A Simple Pointer-Analysis Algorithm
Introduction: In this section, we begin to show in subsequent sections how to handle procedures first context insensitively, then context sensitively. Flow sensitivity adds a lot of complexity, and is less important to context sensitivity for languages like Java where methods tend to be small.
The fundamental question that we wish to ask in pointer-alias analysis is whether a given pair of pointers may be aliased. One way to answer this question is to compute for each pointer the answer to the question "what objects can this pointer point to?" If two pointers can point to the same object, then the pointers may be aliased.
Pointer Analysis’s Difficulties: Pointer-alias analysis for C programs is particularly difficult, because C programs can perform arbitrary computations on pointers. In fact, one can read in an integer and assign it to a pointer, which would render this pointer a potential alias of all other pointer variables in the program. Pointers in Java, known as references, are much simpler. No arithmetic is allowed, and pointers can only point to the beginning of an object.
Pointer-alias analysis must be interprocedural. Without interprocedural analysis, one must assume that any method called can change the contents of all accessible pointer variables, thus rendering any intraprocedural pointer-alias analysis ineffective.
Languages allowing indirect function calls present an additional challenge for pointer-alias analysis. In C, one can call a function indirectly by calling a dereferenced function pointer. We need to know what the function pointer can point to before we can analyze the function called. And clearly, after analyzing the function called, one may discover more functions that the function pointer can point to, and therefore the process needs to be iterated.
While most functions are called directly in C, virtual methods in Java cause many invocations to be indirect. Given an invocation x.m() in a Java program, there may be many classes to which object x might belong and that have a method named m.
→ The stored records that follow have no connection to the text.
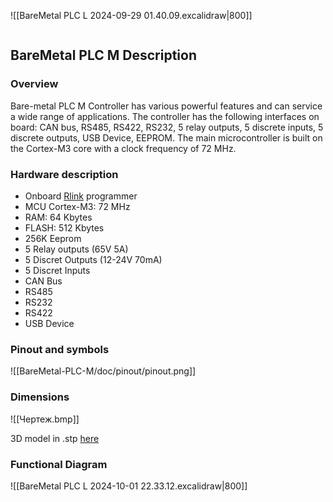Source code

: ![[BareMetal PLC L 2024-09-29 01.40.09.excalidraw|800]]
```table-of-contents
```

## BareMetal PLC M Description

### Overview

Bare-metal PLC M Controller has various powerful features and can service a wide range of applications. The controller has the following interfaces on board:  CAN bus, RS485, RS422, RS232, 5 relay outputs, 5 discrete inputs, 5 discrete outputs, USB Device, EEPROM.  The main microcontroller is built on the Cortex-M3 core with a clock frequency of 72 MHz. 
### Hardware description

- Onboard [Rlink](https://github.com/RoboticsHardwareSolutions/rlink) programmer
- MCU Cortex-M3: 72 MHz 
- RAM: 64 Kbytes 
- FLASH: 512 Kbytes 
- 256K  Eeprom
- 5 Relay outputs (65V  5A) 
- 5 Discret Outputs (12-24V 70mA)
- 5 Discret Inputs  
- CAN Bus 
- RS485 
- RS232
- RS422
- USB Device
### Pinout and symbols 

![[BareMetal-PLC-M/doc/pinout/pinout.png]]


### Dimensions


![[Чертеж.bmp]]

 3D model in .stp [here](https://github.com/RoboticsHardwareSolutions/BareMetal-PLC-L-assembly/blob/main/doc/assembly.stp)
### Functional Diagram

![[BareMetal PLC L 2024-10-01 22.33.12.excalidraw|800]]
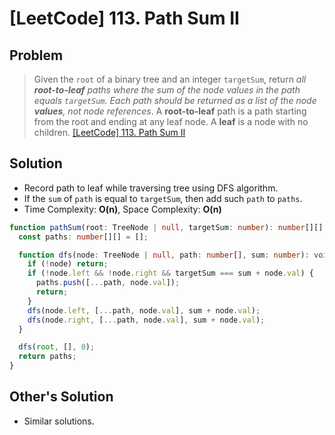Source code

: # [LeetCode] 113. Path Sum II

## Problem

> Given the `root` of a binary tree and an integer `targetSum`, return _all **root-to-leaf** paths where the sum of the node values in the path equals `targetSum`. Each path should be returned as a list of the node **values**, not node references_.
> A **root-to-leaf** path is a path starting from the root and ending at any leaf node. A **leaf** is a node with no children.
> [[LeetCode] 113. Path Sum II](https://leetcode.com/problems/path-sum-ii/description/?envType=study-plan&id=data-structure-ii)

## Solution

- Record path to leaf while traversing tree using DFS algorithm.
- If the `sum` of `path` is equal to `targetSum`, then add such `path` to `paths`.
- Time Complexity: **O(n)**, Space Complexity: **O(n)**

```typescript
function pathSum(root: TreeNode | null, targetSum: number): number[][] {
  const paths: number[][] = [];

  function dfs(node: TreeNode | null, path: number[], sum: number): void {
    if (!node) return;
    if (!node.left && !node.right && targetSum === sum + node.val) {
      paths.push([...path, node.val]);
      return;
    }
    dfs(node.left, [...path, node.val], sum + node.val);
    dfs(node.right, [...path, node.val], sum + node.val);
  }

  dfs(root, [], 0);
  return paths;
}
```

## Other's Solution

- Similar solutions.
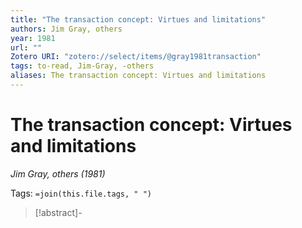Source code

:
 ```yaml
---
title: "The transaction concept: Virtues and limitations"
authors: Jim Gray, others
year: 1981
url: ""
Zotero URI: "zotero://select/items/@gray1981transaction"
tags: to-read, Jim-Gray, -others
aliases: The transaction concept: Virtues and limitations
---
```


# The transaction concept: Virtues and limitations  
_Jim Gray, others (1981)_

Tags: `=join(this.file.tags, " ")`

> [!abstract]-
>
The more precise our knowledge of the actual type of x, the more precise our call graph is. Ideally, we can determine at compile time the exact class of x and thus know exactly which method m refers to.
Example: Consider the following sequence of Java statements
= new String ( );
n = o . length O;
Here o is declared to be an Object. Without analyzing what o refers to, all possible methods called "length" declared for all classes must be considered as possible targets. Knowing that o points to a S t r i n g will narrow interprocedural analysis to precisely the method declared for String.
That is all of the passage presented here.